0039

Cortical Thickness and White Matter Connectivity in preschool Children with Autism Spectrum Disorder
Shijun Li1, Qiansu Yang1, Denghao Li2, Weiwei Men3, Gang Liu1, Yanwei Lv4, and Lin Ma1

1PLA General Hospital, Beijing, China, 2Tsinghua University, Beijing, China, 3Center for MRI Research, Academy for Advanced Interdisciplinary Studies, Peking University, Beijing, China, 4Beijing Jishuitan Hospital, Beijing, China

Synopsis

Structural magnetic resonance imaging (MRI) is suitable to describe brain anatomy, and altered cortical thickness and connectivity are the keys feature of autism spectrum disorder (ASD) pathophysiology.

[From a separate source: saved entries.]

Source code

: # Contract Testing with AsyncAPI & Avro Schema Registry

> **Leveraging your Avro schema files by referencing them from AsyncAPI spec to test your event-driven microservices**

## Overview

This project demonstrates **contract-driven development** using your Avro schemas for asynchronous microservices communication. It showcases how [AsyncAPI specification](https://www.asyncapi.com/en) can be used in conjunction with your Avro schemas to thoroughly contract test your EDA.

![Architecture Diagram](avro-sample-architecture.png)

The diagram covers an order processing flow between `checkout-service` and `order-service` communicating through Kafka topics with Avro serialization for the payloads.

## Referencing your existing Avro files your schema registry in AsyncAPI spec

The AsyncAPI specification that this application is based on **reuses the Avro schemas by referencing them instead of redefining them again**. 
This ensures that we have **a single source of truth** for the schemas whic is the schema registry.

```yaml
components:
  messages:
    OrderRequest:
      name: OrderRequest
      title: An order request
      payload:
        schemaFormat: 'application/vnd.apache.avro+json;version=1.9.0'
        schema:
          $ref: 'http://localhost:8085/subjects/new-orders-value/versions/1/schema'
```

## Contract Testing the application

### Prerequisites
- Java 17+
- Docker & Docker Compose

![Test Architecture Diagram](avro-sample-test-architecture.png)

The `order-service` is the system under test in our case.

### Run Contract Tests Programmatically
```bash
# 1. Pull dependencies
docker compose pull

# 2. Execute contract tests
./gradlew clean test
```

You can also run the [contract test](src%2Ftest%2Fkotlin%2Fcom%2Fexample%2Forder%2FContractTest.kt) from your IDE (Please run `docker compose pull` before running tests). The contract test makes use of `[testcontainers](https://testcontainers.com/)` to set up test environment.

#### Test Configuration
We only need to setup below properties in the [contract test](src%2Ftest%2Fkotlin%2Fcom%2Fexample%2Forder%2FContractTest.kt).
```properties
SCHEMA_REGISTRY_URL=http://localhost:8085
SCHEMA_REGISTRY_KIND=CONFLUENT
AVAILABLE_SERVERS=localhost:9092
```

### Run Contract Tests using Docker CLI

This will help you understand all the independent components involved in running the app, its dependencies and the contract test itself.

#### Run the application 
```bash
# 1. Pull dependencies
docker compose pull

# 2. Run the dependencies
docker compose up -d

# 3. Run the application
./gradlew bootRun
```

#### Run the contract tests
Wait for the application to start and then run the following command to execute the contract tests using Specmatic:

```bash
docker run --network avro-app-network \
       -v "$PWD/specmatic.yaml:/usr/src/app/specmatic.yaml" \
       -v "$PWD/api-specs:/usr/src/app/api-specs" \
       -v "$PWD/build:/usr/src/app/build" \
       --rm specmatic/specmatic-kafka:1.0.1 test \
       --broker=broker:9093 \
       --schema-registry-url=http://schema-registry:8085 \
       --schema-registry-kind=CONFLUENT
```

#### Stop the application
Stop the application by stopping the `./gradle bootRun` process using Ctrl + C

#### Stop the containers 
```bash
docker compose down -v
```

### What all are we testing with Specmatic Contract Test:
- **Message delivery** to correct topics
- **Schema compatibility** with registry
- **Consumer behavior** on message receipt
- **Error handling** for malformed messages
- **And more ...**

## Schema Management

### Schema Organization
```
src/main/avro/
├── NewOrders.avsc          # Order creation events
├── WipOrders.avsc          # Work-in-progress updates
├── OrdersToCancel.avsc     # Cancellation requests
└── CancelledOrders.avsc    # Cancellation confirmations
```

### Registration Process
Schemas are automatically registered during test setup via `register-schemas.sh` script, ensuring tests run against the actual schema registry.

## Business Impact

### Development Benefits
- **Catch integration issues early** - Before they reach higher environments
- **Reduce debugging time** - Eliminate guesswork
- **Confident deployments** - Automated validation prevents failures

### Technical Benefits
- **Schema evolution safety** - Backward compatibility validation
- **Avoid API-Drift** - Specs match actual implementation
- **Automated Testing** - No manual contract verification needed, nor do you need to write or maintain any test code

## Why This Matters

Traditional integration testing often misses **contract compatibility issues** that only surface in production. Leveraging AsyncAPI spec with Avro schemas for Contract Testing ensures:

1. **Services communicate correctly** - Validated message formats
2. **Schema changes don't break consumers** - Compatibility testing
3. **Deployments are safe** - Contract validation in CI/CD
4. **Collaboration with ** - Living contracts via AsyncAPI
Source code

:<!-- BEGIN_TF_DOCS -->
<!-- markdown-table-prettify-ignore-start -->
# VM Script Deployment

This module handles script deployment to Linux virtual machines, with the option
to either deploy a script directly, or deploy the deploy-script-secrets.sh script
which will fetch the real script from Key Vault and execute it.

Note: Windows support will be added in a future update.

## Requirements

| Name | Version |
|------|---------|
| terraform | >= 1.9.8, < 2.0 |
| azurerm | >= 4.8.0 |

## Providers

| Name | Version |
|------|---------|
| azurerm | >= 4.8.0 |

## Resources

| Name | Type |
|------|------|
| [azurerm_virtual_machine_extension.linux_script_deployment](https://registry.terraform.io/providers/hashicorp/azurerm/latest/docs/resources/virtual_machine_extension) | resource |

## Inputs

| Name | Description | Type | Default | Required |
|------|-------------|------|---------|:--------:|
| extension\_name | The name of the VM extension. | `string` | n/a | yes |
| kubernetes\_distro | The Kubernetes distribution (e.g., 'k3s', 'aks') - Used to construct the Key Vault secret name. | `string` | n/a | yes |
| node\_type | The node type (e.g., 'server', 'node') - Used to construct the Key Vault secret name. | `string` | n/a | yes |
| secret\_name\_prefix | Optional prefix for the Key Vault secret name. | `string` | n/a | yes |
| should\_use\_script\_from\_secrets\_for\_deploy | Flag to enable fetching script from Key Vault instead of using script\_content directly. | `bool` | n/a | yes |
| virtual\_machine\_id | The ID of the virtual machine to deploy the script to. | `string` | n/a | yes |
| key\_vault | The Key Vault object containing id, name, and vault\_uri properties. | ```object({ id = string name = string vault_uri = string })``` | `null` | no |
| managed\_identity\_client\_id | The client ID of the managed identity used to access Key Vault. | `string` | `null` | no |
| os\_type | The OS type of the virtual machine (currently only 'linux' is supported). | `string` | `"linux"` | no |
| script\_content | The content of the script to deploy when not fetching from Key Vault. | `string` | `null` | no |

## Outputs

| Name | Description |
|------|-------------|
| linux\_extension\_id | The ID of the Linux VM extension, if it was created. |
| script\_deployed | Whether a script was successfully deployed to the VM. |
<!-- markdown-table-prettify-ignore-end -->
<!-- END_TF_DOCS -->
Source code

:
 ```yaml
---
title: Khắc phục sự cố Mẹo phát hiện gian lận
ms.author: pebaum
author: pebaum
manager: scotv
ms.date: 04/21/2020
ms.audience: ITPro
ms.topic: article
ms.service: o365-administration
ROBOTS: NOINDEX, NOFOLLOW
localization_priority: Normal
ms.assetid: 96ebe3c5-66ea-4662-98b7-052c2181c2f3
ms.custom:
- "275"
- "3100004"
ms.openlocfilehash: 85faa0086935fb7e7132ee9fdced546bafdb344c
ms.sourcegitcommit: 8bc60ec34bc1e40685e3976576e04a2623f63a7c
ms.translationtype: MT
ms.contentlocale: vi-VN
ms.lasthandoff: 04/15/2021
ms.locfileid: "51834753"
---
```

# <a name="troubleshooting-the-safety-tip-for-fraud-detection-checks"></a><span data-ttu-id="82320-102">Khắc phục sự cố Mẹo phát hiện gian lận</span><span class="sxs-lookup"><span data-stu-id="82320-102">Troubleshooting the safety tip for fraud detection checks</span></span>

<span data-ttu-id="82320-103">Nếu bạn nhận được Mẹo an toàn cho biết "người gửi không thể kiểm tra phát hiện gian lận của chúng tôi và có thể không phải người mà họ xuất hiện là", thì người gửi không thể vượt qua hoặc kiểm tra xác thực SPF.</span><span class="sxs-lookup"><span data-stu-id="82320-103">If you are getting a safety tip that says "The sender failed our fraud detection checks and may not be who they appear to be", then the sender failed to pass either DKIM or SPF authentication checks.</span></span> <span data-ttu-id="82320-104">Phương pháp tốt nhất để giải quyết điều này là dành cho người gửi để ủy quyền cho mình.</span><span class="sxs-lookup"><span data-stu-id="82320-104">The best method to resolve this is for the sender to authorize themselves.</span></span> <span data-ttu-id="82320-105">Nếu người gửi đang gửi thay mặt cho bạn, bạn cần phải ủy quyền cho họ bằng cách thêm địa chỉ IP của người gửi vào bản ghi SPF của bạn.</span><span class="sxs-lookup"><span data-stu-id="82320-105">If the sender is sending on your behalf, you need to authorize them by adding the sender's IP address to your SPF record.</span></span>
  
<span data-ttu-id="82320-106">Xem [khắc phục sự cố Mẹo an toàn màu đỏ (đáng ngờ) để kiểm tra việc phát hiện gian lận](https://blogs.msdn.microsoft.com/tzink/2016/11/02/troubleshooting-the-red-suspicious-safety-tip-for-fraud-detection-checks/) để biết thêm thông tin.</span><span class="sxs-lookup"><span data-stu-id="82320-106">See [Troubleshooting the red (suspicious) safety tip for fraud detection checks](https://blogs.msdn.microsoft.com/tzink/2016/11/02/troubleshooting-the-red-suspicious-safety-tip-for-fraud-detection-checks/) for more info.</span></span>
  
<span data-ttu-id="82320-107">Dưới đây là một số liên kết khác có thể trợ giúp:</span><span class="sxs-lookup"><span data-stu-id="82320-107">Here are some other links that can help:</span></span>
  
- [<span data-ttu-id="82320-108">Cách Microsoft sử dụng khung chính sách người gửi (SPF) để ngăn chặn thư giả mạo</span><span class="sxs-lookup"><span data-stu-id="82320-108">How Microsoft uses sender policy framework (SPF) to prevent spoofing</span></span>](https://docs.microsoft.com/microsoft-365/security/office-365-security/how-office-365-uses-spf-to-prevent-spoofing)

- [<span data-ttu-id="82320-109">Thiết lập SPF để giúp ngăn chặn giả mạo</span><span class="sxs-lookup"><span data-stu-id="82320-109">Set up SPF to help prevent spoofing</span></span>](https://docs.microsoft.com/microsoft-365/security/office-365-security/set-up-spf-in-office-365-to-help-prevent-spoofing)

By processing T1-weighted imaging and diffusion-tensor imaging data from same subjects, cortical thickness and white matter connectivity were shown respectively, and some differences of brain areas were found between typically developing (TD) preschool children group and ASD, which might be related to the behaviors of ASD preschool children. Compared with TD, the thickness of right middle post cingulada gyrus and sulcus increased and its close white matter's fractional anisotropy (FA) of right superior frontal area decreased (P<0.01) in ASD group. These findings may be the morphological biomarkers, which will help guide the precise intervention or treatment in preschool children with ASD as some new neural circuits.

Abstract

Purpose: The present study aimed to expand current knowledge regarding the early diagnosis of autism spectrum disorder (ASD), and potentially discover the pathological mechanisms underlying psychiatric developmental disorders.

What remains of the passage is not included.